Below are the entries; output exactly the lines from the one containing "## Set up using Digital Ocean" through the final line, inclusive.

━━ Extracted material ━━

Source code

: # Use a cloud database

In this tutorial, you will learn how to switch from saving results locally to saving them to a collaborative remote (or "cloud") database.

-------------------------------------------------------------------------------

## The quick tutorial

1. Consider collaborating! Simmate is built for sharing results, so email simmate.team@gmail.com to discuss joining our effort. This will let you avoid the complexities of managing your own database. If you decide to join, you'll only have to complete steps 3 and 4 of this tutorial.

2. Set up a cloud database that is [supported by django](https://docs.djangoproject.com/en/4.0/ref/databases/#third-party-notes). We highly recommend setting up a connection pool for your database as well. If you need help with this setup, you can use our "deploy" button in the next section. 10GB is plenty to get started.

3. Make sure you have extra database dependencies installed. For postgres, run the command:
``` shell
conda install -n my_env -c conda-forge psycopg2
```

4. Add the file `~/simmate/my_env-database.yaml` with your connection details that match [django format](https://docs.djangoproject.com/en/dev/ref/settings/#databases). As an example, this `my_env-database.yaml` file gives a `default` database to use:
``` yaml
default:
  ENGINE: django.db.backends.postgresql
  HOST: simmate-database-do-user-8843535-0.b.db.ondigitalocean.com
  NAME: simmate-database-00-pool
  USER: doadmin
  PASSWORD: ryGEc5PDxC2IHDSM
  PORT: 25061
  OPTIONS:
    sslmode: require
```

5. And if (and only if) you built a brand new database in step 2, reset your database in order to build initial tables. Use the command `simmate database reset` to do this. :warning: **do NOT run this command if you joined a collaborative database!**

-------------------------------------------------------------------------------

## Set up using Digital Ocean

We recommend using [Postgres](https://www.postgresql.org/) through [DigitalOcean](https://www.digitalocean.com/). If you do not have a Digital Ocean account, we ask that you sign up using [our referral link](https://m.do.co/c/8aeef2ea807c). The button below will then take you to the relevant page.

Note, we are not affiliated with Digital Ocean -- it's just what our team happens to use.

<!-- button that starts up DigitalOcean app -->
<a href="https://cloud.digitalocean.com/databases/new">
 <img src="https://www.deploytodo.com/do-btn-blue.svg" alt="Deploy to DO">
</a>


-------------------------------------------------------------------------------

━━━

Reply:
## Set up using Digital Ocean

We recommend using [Postgres](https://www.postgresql.org/) through [DigitalOcean](https://www.digitalocean.com/). If you do not have a Digital Ocean account, we ask that you sign up using [our referral link](https://m.do.co/c/8aeef2ea807c). The button below will then take you to the relevant page.

Note, we are not affiliated with Digital Ocean -- it's just what our team happens to use.

<!-- button that starts up DigitalOcean app -->
<a href="https://cloud.digitalocean.com/databases/new">
 <img src="https://www.deploytodo.com/do-btn-blue.svg" alt="Deploy to DO">
</a>


-------------------------------------------------------------------------------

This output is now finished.